Tag Archives: Cub Scouts

Odds and Ends

10 Apr

Yesterday, The Squire and I spent most of our time ironing curtains and dust ruffles(me) and shortening and painting doors (him).

When I was working on the altar on Friday, I looked at the wrong chart and didn’t think we had flowers for Sunday, but later, while I was chatting with the secretary, I noticed the bulletin that we did indeed have flowers. In my panic I thought it was Saturday, but it was – thank Heaven! – only Friday, so I grabbed the liners and hustled up to the florist. I went up Saturday morning to collect the flowers, and then swung by church to put them on the side tables. I’d taken Blazer with me – I’ve developed a real phobia about driving alone – and he went into church with me. He has been trained not to go onto the chancel steps, but he wanders around and inspects things.

The Cub Scouts were having an indoor carnival and he went over and put his nose against the glass in the narthex doors. I could hear the boys yelling, “The dog is back! The dog is back!” so of course we had to go in and see what was going on over there. The Cubs normally meet on Monday nights and I used to go to knitting on Mondays, so Blazer was quite a popular figure over there. He wandered around, getting head scratches and belly rubs, and then we came on home.

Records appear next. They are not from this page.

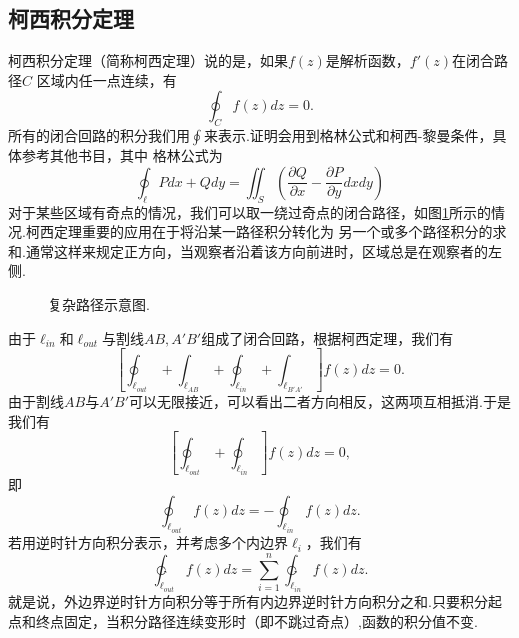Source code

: \subsection{柯西积分定理}
\label{subsec:cauchy_theorem}
柯西积分定理（简称柯西定理）说的是，如果$f(z)$是解析函数，$f'(z)$在闭合路径$C$%
区域内任一点连续，有
\begin{equation}
    \oint_C f(z) dz = 0.
\end{equation}
所有的闭合回路的积分我们用$\oint$来表示.证明会用到格林公式和柯西-黎曼条件，具体参考其他书目，其中
格林公式为
\begin{equation}
    \oint_\ell P dx + Q dy = \iint_S \left( \frac{\partial Q}{\partial x} - \frac{\partial P}{\partial y} dx dy \right)
\end{equation}
对于某些区域有奇点的情况，我们可以取一绕过奇点的闭合路径，如图\ref{fig:complexregion}所示的情况.柯西定理重要的应用在于将沿某一路径积分转化为
另一个或多个路径积分的求和.通常这样来规定正方向，当观察者沿着该方向前进时，区域总是在观察者的左侧.
\begin{figure}
    \centering
    
    \caption{复杂路径示意图.}
    \label{fig:complexregion}
\end{figure}
由于$\ell_{in}$和$\ell_{out}$与割线$AB,A'B'$组成了闭合回路，根据柯西定理，我们有
\[
    \left[ \oint _{\ell_{out}} + \int _{\ell_{AB}} + \oint _{\ell_{in}} + \int _{\ell_{B'A'}} \right] f(z) dz = 0 .
\]   
由于割线$AB$与$A'B'$可以无限接近，可以看出二者方向相反，这两项互相抵消.于是我们有
\[
    \left[ \oint _{\ell_{out}} + \oint _{\ell_{in}}  \right] f(z) dz = 0,
\]
即
\[
    \oint_{\ell_{out}} f(z) dz = - \oint _{\ell_{in}}f(z) dz .
\]
若用逆时针方向积分表示，并考虑多个内边界$\ell_{i}$，我们有
\begin{equation}
    \ointctrclockwise_{\ell_{out}} f(z) dz = \sum_{i=1}^{n} \ointctrclockwise_{\ell_{in}} f(z) dz .
\end{equation}
就是说，外边界逆时针方向积分等于所有内边界逆时针方向积分之和.只要积分起点和终点固定，当积分路径连续变形时（即不跳过奇点）,函数的积分值不变.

When I got back, The Squire said he’s been painting on the front porch when a squirrel came up to the door, looked at him, looked at the seed bin, and then over his shoulder. The critter did this a couple of times, and then stood up, put his paws on the glass and started giving The Squire a real talking-to. “Table five is completely out of seed. The service in this place is dreadful. What does a squirrel have to do to get waited on around here?” The Squire got a scoop of seed and opened the door; he said the animal only went about six feet, and as soon as the seed hit the ground, he was on it. He didn’t even wait for the door to close!

About 4:00 or so,  my girlfriend and her husband (or, as The Squire phrases it, my boyfriend and his wife) swung by to ask if I wanted to ride to Costco with them. Why not? The Squire needed sodas and I was completely out of yeast, so I went along. I also picked up some Lutein for him and a bag of dried figs for myself. Managed to get out of the store for under $40.



It’s Official

10 Nov

My head really is screwed on properly.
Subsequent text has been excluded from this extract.